Une équipe d'experts de BC Ferries sur place
M. Jimenez a dit que 60 % des navires du monde sont construits en Chine, et BC Ferries a fait preuve de diligence raisonnable pour s'assurer de bien comprendre les «risques techniques, de livraison et liés au pays associés à cette décision».
M. Hooper a indiqué que le processus d'approvisionnement comprenait des équipes d'experts chargées d'évaluer les offres du monde entier selon 30 critères différents, et que les soumissionnaires les plus offrants avaient également été rencontrés en personne.
BC Ferries a indiqué qu'elle disposera de sa propre équipe d'experts sur place au chantier naval tout au long de la construction afin d'effectuer la surveillance et l'assurance qualité.
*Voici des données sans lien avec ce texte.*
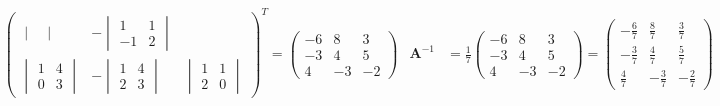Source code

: \documentclass{huhtakm-template-book}
\begin{document}
\begin{eg}
\begin{align*}
\begin{pmatrix}
\begin{vmatrix}
            \end{vmatrix} & -\begin{vmatrix}
                1 & 1\\
                -1 & 2
            \end{vmatrix}\\
            \begin{vmatrix}
                1 & 4\\
                0 & 3
            \end{vmatrix} & -\begin{vmatrix}
                1 & 4\\
                2 & 3
            \end{vmatrix} & \begin{vmatrix}
                1 & 1\\
                2 & 0
            \end{vmatrix}
        \end{pmatrix}^{T}=\begin{pmatrix}
            -6 & 8 & 3\\
            -3 & 4 & 5\\
            4 & -3 & -2
        \end{pmatrix} & \mathbf{A}^{-1}&=\frac{1}{7}\begin{pmatrix}
            -6 & 8 & 3\\
            -3 & 4 & 5\\
            4 & -3 & -2
        \end{pmatrix}=\begin{pmatrix}
            -\frac{6}{7} & \frac{8}{7} & \frac{3}{7}\\
            -\frac{3}{7} & \frac{4}{7} & \frac{5}{7}\\
            \frac{4}{7} & -\frac{3}{7} & -\frac{2}{7}
        \end{pmatrix}
    \end{align*}
\end{eg}
\end{document}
Dans un communiqué, l'opposition conservatrice de la Colombie-Britannique a accusé le premier ministre David Eby d'avoir «abandonné les travailleurs canadiens» en attribuant un contrat de plusieurs milliards de dollars à une entreprise d'État chinoise.
La flotte vieillissante de traversiers de la Colombie-Britannique a subi des retards et des pannes de navigation longs et coûteux ces dernières années.
L'année dernière, le Queen of New Westminster, vieux de 61 ans, a été hors service pendant près de 200 jours après une panne mécanique. Selon M. Jimenez, celle-ci a coûté 5,5 millions $ en réparations imprévues et 8,5 millions $ en pertes de revenus.
Outre le Queen of New Westminster, le Queen of Cowichan, le Queen of Alberni et le Queen of Coquitlam sont également en cours de remplacement. Ces navires fêteront tous leurs 50 ans l'année prochaine.